## Exercise directions
Return the whole listing, line for line, without the pictures in it.

## Available data
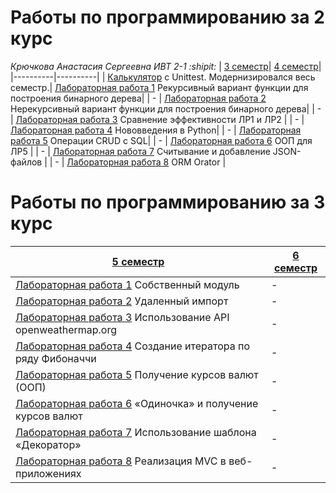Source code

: # **Работы по программированию за 2 курс**
*Крючкова Анастасия Сергеевна ИВТ 2-1 :shipit:*
| [3 семестр]()| [4 семестр]()|
|----------|----------|
| [Калькулятор](https://replit.com/@nestessia/calculator#main.py "Калькулятор") с Unittest. Модернизировался весь семестр.| [Лабораторная работа 1](https://replit.com/@nestessia/prog-4sem-lr1 "Рекурсивный вариант функции для построения бинарного дерева") Рекурсивный вариант функции для построения бинарного дерева|
| -    | [Лабораторная работа 2](https://replit.com/@nestessia/prog-4sem-lr2 "Нерекурсивный вариант функции для построения бинарного дерева") Нерекурсивный вариант функции для построения бинарного дерева|
| -    | [Лабораторная работа 3](https://replit.com/@nestessia/LR3-Prog "Построение графиков") Сравнение эффективности ЛР1 и ЛР2 |
| -    | [Лабораторная работа 4](https://replit.com/@nestessia/LR4 "Изменения, добавленные в новых версиях Python") Нововведения в Python|
| -    | [Лабораторная работа 5](https://replit.com/@nestessia/LR5-Prog "Работа с БД") Операции CRUD с SQL|
| -    | [Лабораторная работа 6](https://replit.com/@nestessia/LR6-Prog "Добавление ООП к ЛР5") ООП для ЛР5 |
| -    | [Лабораторная работа 7](https://replit.com/@nestessia/PROG-4-work-with-JSON "Работа с JSON") Считывание и добавление JSON-файлов |
| -    | [Лабораторная работа 8](https://replit.com/@nestessia/LR8#main.py "OOP ORM") ORM Orator |


# **Работы по программированию за 3 курс**
| [5 семестр]()| [6 семестр]()|
|----------|----------|
|[Лабораторная работа 1](https://replit.com/@nestessia/LR1-5-siemiestr#test_package.py) Собственный модуль|-|
|[Лабораторная работа 2](https://replit.com/@nestessia/LR2-5-siemiestr) Удаленный импорт |-|
|[Лабораторная работа 3](https://replit.com/@nestessia/LR3-5-siemiestr#main.py) Использование API openweathermap.org|-|
|[Лабораторная работа 4](https://replit.com/@nestessia/LR4-Fibonachchi) Создание итератора по ряду Фибоначчи|-|
|[Лабораторная работа 5](https://replit.com/@nestessia/LR5-5-siemiestr#main.py) Получение курсов валют (ООП)  |-|
|[Лабораторная работа 6](https://replit.com/@nestessia/LR6-lesslessOdinochkagreatergreater) «Одиночка» и получение курсов валют|-|
|[Лабораторная работа 7]((https://replit.com/@nestessia/LR8-MVC#main.py)) Использование шаблона «Декоратор»|-|
|[Лабораторная работа 8](https://replit.com/@nestessia/LR8-MVC#main.py) Реализация MVC в веб-приложениях |-|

## Written answer
Source code

: # **Работы по программированию за 2 курс**
*Крючкова Анастасия Сергеевна ИВТ 2-1 :shipit:*
| [3 семестр]()| [4 семестр]()|
|----------|----------|
| [Калькулятор](https://replit.com/@nestessia/calculator#main.py "Калькулятор") с Unittest. Модернизировался весь семестр.| [Лабораторная работа 1](https://replit.com/@nestessia/prog-4sem-lr1 "Рекурсивный вариант функции для построения бинарного дерева") Рекурсивный вариант функции для построения бинарного дерева|
| -    | [Лабораторная работа 2](https://replit.com/@nestessia/prog-4sem-lr2 "Нерекурсивный вариант функции для построения бинарного дерева") Нерекурсивный вариант функции для построения бинарного дерева|
| -    | [Лабораторная работа 3](https://replit.com/@nestessia/LR3-Prog "Построение графиков") Сравнение эффективности ЛР1 и ЛР2 |
| -    | [Лабораторная работа 4](https://replit.com/@nestessia/LR4 "Изменения, добавленные в новых версиях Python") Нововведения в Python|
| -    | [Лабораторная работа 5](https://replit.com/@nestessia/LR5-Prog "Работа с БД") Операции CRUD с SQL|
| -    | [Лабораторная работа 6](https://replit.com/@nestessia/LR6-Prog "Добавление ООП к ЛР5") ООП для ЛР5 |
| -    | [Лабораторная работа 7](https://replit.com/@nestessia/PROG-4-work-with-JSON "Работа с JSON") Считывание и добавление JSON-файлов |
| -    | [Лабораторная работа 8](https://replit.com/@nestessia/LR8#main.py "OOP ORM") ORM Orator |


# **Работы по программированию за 3 курс**
| [5 семестр]()| [6 семестр]()|
|----------|----------|
|[Лабораторная работа 1](https://replit.com/@nestessia/LR1-5-siemiestr#test_package.py) Собственный модуль|-|
|[Лабораторная работа 2](https://replit.com/@nestessia/LR2-5-siemiestr) Удаленный импорт |-|
|[Лабораторная работа 3](https://replit.com/@nestessia/LR3-5-siemiestr#main.py) Использование API openweathermap.org|-|
|[Лабораторная работа 4](https://replit.com/@nestessia/LR4-Fibonachchi) Создание итератора по ряду Фибоначчи|-|
|[Лабораторная работа 5](https://replit.com/@nestessia/LR5-5-siemiestr#main.py) Получение курсов валют (ООП)  |-|
|[Лабораторная работа 6](https://replit.com/@nestessia/LR6-lesslessOdinochkagreatergreater) «Одиночка» и получение курсов валют|-|
|[Лабораторная работа 7]((https://replit.com/@nestessia/LR8-MVC#main.py)) Использование шаблона «Декоратор»|-|
|[Лабораторная работа 8](https://replit.com/@nestessia/LR8-MVC#main.py) Реализация MVC в веб-приложениях |-|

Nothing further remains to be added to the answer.